--Apple-Mail-1-926908554
Content-Transfer-Encoding: 7bit
Content-Type: text/plain;
charset=US-ASCII;
delsp=yes;
format=flowed
Hi all-
Here is my first attempt at a Ruby Quiz (attached file:
'markovtext.rb'). I'm new to Ruby, mostly paying the bills over the
past years with Perl work. This quiz was fun, and I learned a lot
from doing this. Coming from Perl, I often rely upon auto-
vivification, so I needed to figure out how to work around this.
Perhaps there are improved ways of going about this, and I'd
appreciate any feedback on how to go about it better.
My solution is fairly straight forward, using a second order word
chain, which I imagine many others will be implementing in similar
ways. As noted in the comments, I only start making my paragraph on
the second sentence, in order to get greater diversity in how the
paragraph starts. I'm also striping out some of the punctuation from
the end result, as some texts give orphaned punctuation marks.
I had the most fun from the quiz running my script against various
texts, and seeing the results. My favorite has been getting results
from "Huckleberry Finn", though the grammar gets a bit off at times,
but that relates to the input text. For comparison, one can see much
more typical sentence structure from "Journey to the Center of the
Earth".
Example results:
==
Huck Finn via 'markovtext.rb':
And above all, don't you try to run in the dark he says: Yes, Mars
Sid, A dog. Cur'us dog, too. Does you want it, you can go and write
poetry after them out loud. One bill said, The celebrated Dr. Armand
de Montalban, of Paris, would lecture on the floor and tied up the
bank. I couldn't help it, and she snatched a kiss of him, and never
think about it; and I went along up the smoothness and the judge for
him, being a mystery, and he'd cipher out a speech, all full of it,
and I would kill me, dey sk'yers me so.
==
Journey to the Center of the Earth via 'markovtext.rb':
I gave way to the south-east. We have passed through the treatises of
Cassanion, and all his time at Altona, staying with a translation?

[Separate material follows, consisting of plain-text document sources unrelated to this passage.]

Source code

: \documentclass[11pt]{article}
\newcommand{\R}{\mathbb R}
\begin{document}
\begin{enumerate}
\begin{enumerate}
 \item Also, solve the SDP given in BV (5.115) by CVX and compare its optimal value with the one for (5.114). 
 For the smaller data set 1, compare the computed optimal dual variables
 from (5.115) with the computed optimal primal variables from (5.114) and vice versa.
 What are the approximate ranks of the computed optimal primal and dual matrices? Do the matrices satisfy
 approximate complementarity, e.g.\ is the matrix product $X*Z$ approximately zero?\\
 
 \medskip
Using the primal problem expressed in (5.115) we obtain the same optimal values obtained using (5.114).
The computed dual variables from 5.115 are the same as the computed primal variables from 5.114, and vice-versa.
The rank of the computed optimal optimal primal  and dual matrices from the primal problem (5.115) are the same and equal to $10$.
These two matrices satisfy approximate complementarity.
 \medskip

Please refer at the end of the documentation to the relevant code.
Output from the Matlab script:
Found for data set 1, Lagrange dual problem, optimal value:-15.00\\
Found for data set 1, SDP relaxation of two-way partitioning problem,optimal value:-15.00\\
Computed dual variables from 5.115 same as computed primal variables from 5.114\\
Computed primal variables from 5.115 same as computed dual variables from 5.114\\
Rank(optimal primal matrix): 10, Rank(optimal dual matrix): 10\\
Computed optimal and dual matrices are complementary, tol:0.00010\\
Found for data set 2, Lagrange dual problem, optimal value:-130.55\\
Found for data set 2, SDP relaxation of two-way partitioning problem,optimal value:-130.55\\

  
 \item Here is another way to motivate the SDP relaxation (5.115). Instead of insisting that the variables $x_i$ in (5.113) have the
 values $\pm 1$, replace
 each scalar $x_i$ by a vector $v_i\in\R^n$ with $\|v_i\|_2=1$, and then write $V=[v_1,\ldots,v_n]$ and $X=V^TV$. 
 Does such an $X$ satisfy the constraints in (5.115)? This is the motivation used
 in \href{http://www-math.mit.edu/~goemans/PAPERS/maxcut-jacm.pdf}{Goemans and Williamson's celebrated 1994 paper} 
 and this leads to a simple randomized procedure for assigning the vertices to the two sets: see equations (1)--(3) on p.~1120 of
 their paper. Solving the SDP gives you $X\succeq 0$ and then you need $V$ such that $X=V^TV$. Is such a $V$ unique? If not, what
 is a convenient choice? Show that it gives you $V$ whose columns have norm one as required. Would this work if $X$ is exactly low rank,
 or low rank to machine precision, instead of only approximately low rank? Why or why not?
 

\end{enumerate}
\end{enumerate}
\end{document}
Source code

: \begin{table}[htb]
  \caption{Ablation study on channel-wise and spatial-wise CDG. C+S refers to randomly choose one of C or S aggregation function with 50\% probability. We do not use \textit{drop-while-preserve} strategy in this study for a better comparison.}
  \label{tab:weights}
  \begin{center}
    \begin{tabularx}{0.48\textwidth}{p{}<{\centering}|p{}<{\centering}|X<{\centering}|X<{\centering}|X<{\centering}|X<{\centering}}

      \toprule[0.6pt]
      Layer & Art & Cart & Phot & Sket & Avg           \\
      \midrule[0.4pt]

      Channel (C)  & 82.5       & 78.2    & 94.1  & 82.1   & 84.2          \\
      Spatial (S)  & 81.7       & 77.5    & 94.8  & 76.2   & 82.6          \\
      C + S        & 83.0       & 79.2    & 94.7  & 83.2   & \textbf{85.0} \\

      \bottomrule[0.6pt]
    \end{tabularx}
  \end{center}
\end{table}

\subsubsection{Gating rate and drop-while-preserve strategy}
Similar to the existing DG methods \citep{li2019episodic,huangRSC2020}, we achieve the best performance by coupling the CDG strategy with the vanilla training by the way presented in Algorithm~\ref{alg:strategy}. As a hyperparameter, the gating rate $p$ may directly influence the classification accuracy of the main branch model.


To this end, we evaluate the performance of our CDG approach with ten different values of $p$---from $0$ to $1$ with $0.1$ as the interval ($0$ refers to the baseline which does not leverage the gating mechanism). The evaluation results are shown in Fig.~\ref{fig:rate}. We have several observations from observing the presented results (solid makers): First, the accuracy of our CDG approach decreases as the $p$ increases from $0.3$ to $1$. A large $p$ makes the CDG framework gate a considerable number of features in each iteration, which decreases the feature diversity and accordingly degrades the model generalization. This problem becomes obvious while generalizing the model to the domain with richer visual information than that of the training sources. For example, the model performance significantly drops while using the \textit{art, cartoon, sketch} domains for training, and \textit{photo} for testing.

This IS the Icelandic Professor. At this rate we shall see. So says
the Professor, no doubt, was pursuing his observations or taking
notes, for in three days we must go back to the dull thuds of the
country might be held up by the descent commenced. I can but try
Spanish, French, Italian, Greek, or Hebrew.
==
Cheers,
-albert
--Apple-Mail-1-926908554
Content-Transfer-Encoding: 7bit
Content-Type: text/x-ruby-script;
x-unix-mode=0644;
name="markovtext.rb"
Content-Disposition: attachment;
filename=markovtext.rb
class String
def wordwrap(len)
# method for wrapping text, used for the output
gsub( /\n/, "\n\n" ).gsub( /(.{1,#{len}})(\s+|$)/, "\\1\n" )
end
end
class Markov
def initialize(file)
# open file, and make hash for storing the text
@text = Hash.new
read_text(file)
end
def create_paragraph(len)
# method to generate a paragraph, once text has been read in
# takes a length, which is the minimum number of words for the
# paragraph
# array to hold the proximal words as scanning along
scan = Array.new(2,"\n")
@words = Array.new
# keep reading until length has been exceed, and end with a
# closing punctuation mark of '.' or '?' or '!'
flag = 0
while @words.length <= len || flag == 0
flag = 0
# select a random word which is preceeded by the previous two
# words
word = random_word(scan)
# exit if hit end of previous text.
break if word == "\n"
flag = 1 if word =~ /[\.\?\!][\"\(\)]?$/;
# only start slurping words once finish first sentence
# otherwise the start of the text will always be the same.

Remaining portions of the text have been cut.